What is QOS(Quality Of Service) in Kubernetes?

  • In Kubernetes, Quality of Service (QoS) refers to the categorization of pods based on the resource requirements and resource usage patterns.

  • Kubernetes uses QoS classes to make decisions about how to prioritize and evict pods when the cluster is under resource pressure.

  • Guaranteed (QoS Class: Guaranteed):

    • Pods in the Guaranteed QoS class have both memory (memory. request) and CPU (CPU. request) resource requests specified.
    • These pods are guaranteed to get the resources they request.

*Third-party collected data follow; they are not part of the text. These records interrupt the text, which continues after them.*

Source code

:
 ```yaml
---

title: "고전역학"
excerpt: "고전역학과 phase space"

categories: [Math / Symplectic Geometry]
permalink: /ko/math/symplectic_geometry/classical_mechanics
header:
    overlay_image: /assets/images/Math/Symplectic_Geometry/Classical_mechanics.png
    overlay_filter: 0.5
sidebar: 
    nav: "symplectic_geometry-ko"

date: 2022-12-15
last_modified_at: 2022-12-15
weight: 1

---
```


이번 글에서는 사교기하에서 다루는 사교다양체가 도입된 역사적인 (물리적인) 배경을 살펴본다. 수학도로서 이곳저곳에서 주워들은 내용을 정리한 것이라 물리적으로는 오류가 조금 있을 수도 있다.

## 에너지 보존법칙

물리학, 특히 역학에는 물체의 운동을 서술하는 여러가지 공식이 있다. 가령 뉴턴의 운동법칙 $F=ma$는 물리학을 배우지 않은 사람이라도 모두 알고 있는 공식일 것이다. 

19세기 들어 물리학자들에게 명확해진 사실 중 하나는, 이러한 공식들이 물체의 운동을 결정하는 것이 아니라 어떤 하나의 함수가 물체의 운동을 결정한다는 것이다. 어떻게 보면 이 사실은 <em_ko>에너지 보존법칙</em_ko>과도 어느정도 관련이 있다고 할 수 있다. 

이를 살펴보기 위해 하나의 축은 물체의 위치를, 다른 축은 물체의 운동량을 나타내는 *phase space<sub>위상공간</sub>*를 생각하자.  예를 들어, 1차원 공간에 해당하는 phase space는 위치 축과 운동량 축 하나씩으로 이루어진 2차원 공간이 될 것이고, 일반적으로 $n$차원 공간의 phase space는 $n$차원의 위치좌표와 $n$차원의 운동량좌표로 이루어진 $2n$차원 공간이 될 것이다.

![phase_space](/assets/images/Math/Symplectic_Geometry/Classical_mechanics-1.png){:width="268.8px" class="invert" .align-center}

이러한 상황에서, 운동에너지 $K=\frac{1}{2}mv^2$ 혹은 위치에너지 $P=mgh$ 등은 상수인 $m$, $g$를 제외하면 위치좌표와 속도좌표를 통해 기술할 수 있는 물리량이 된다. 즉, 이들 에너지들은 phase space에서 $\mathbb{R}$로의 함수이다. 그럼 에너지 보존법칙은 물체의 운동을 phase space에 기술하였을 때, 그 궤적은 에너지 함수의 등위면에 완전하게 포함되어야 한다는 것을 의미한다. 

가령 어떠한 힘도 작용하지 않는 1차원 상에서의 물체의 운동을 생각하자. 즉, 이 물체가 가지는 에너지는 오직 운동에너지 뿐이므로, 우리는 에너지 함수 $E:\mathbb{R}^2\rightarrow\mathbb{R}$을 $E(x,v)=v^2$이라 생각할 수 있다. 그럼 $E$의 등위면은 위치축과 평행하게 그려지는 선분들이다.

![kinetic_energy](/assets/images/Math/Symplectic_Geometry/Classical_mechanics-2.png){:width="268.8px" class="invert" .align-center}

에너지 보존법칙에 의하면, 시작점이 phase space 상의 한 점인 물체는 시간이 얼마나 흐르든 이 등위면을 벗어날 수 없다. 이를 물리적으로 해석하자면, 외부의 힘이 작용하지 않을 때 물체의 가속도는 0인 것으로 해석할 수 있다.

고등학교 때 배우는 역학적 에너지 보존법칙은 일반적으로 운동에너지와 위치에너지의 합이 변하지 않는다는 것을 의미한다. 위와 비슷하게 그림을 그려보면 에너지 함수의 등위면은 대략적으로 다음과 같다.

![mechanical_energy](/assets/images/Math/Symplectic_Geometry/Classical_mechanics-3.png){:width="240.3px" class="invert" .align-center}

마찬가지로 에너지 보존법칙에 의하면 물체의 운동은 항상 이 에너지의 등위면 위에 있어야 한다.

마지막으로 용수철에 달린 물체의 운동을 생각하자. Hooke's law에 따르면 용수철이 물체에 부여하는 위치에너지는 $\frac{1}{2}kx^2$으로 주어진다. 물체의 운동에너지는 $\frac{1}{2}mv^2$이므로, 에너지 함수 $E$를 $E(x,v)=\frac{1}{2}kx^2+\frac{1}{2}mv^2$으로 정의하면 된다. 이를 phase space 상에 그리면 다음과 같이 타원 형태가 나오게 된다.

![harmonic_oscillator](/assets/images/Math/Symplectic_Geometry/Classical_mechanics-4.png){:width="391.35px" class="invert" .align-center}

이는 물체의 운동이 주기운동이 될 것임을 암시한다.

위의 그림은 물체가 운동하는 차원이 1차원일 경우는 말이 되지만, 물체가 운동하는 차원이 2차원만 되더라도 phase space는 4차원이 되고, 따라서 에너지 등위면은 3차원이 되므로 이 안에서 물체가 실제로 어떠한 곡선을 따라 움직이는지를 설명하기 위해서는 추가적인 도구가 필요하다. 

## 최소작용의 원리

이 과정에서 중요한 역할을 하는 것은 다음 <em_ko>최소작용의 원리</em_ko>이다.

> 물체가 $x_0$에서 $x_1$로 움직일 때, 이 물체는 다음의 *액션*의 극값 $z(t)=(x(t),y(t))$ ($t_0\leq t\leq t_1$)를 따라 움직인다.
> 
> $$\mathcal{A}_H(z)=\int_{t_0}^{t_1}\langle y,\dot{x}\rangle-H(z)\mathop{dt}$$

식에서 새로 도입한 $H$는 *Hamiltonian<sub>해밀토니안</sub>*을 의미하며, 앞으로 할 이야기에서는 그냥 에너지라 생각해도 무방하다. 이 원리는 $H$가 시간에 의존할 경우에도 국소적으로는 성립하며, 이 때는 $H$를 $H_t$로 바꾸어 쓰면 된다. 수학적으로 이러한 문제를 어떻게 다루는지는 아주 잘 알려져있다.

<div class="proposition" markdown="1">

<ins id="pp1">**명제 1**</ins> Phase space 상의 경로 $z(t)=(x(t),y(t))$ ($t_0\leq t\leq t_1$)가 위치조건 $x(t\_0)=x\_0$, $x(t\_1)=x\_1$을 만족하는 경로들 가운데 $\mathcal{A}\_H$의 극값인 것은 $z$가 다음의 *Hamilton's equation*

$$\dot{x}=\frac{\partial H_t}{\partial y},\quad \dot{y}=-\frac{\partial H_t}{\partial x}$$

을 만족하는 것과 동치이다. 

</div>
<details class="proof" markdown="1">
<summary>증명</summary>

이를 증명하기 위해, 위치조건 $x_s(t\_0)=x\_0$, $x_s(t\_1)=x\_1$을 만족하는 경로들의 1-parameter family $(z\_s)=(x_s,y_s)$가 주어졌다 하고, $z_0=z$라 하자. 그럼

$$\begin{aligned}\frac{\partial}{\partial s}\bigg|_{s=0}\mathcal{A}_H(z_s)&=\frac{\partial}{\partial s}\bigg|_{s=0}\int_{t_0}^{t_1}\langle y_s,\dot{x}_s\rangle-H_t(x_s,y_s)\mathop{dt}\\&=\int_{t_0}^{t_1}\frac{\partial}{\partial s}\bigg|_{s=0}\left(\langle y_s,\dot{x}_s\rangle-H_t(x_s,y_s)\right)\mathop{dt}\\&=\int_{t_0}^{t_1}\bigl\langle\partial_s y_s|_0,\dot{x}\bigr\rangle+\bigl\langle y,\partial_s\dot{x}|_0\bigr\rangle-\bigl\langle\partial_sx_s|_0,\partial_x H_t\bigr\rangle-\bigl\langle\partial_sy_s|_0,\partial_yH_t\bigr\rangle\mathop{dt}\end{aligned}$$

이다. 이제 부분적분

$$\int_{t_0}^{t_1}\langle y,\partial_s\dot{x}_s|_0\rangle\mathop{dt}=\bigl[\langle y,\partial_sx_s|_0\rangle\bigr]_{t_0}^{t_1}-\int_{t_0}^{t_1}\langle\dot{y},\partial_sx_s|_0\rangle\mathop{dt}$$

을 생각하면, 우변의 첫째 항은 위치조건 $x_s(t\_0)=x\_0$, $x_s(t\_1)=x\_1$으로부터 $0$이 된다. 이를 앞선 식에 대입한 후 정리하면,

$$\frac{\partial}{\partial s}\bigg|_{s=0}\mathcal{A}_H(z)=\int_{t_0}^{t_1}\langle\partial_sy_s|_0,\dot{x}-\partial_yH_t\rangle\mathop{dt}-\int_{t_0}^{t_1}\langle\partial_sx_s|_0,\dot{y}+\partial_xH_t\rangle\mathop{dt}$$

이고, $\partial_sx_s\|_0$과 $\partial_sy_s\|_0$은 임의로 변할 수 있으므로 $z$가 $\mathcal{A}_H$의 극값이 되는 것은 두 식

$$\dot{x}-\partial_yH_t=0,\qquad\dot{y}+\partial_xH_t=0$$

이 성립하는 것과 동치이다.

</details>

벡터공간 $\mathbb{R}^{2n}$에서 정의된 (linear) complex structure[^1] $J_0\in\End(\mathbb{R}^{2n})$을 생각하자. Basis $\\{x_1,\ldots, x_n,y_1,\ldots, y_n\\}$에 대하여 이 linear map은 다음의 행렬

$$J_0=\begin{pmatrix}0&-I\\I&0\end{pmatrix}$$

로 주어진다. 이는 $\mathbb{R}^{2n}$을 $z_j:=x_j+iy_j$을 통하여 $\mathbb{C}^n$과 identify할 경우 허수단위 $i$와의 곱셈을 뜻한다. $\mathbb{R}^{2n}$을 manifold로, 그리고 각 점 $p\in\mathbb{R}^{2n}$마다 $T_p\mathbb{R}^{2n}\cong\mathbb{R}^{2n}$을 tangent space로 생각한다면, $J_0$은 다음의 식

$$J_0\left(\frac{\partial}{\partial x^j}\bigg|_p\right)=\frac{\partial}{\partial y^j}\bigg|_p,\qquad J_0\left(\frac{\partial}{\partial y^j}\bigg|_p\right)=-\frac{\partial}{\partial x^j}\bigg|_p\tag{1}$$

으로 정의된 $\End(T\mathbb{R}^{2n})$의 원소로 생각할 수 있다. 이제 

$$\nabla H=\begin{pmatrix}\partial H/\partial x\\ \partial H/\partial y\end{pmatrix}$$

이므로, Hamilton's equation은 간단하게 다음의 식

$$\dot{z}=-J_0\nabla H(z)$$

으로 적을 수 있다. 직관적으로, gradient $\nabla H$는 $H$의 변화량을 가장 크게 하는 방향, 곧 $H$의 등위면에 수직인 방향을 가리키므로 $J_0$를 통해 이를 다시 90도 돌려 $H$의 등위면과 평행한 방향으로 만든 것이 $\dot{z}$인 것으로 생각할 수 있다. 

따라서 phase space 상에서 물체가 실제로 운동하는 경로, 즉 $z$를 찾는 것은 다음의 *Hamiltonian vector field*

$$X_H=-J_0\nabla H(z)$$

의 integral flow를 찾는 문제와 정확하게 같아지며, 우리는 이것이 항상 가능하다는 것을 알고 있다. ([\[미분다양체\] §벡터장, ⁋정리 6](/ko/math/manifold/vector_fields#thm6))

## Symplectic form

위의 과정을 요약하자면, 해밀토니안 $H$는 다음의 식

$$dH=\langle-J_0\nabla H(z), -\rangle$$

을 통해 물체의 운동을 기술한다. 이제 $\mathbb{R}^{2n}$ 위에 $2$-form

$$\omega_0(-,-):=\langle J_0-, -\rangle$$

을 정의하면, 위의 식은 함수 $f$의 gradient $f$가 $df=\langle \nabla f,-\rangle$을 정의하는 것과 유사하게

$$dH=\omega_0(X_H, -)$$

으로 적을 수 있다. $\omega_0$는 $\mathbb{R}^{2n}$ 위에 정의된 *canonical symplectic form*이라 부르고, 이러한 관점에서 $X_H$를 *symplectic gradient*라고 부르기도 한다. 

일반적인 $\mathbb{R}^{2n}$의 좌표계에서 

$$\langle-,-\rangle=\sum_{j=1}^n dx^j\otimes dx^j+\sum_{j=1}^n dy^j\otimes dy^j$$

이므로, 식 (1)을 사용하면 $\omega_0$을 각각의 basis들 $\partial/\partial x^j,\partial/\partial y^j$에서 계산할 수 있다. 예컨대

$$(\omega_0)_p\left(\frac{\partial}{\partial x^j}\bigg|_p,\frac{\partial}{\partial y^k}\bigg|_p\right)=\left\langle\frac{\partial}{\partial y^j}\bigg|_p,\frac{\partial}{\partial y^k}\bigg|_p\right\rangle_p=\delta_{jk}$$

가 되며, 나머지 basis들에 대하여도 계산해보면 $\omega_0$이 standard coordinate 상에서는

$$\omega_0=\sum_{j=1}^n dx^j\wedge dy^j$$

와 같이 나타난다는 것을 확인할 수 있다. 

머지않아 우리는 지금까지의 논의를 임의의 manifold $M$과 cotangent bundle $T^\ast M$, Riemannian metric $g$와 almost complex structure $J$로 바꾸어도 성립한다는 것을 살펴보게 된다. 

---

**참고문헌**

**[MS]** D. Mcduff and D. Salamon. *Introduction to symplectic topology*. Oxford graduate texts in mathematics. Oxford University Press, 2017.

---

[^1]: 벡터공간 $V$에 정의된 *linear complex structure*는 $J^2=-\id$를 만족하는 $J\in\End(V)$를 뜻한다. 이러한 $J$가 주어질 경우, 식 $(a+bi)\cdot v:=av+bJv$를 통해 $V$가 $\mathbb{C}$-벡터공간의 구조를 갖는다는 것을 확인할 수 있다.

They won't be evicted due to resource constraints unless they exceed their specified resource limits.
    • The resources reserved for these pods are exclusive, and they are not shared with other pods.
  • Burstable (QoS Class: Burstable):

    • Pods in the Burstable QoS class have resource requests (memory. request and/or cpu.request) but no resource limits (memory. limit and/or CPU. limit) specified.
    • These pods can consume resources beyond their requests, up to their specified limits, if available. However, they may be subject to throttling if the node becomes resource-constrained.
    • Burstable pods share resources with other burstable and best-effort pods on the node.
  • Best-Effort (QoS Class: BestEffort):

    • Pods in the Best-Effort QoS class have neither resource requests nor resource limits specified.
    • These pods get what is available on the node. They don't have guarantees for resources, and they are the first to be evicted if the node runs out of resources.
  • The QoS classes are used by the Kubernetes scheduler and eviction manager to make decisions when the cluster is under resource pressure. For example, when a node is running out of resources, the scheduler may prioritize the eviction of best-effort pods first, then burstable pods, and finally, it will only evict guaranteed pods if necessary.

  • Understanding and setting appropriate QoS for your pods is important for resource management and ensuring that critical workloads get the resources they need. It helps Kubernetes make intelligent decisions when there is contention for resources on a node.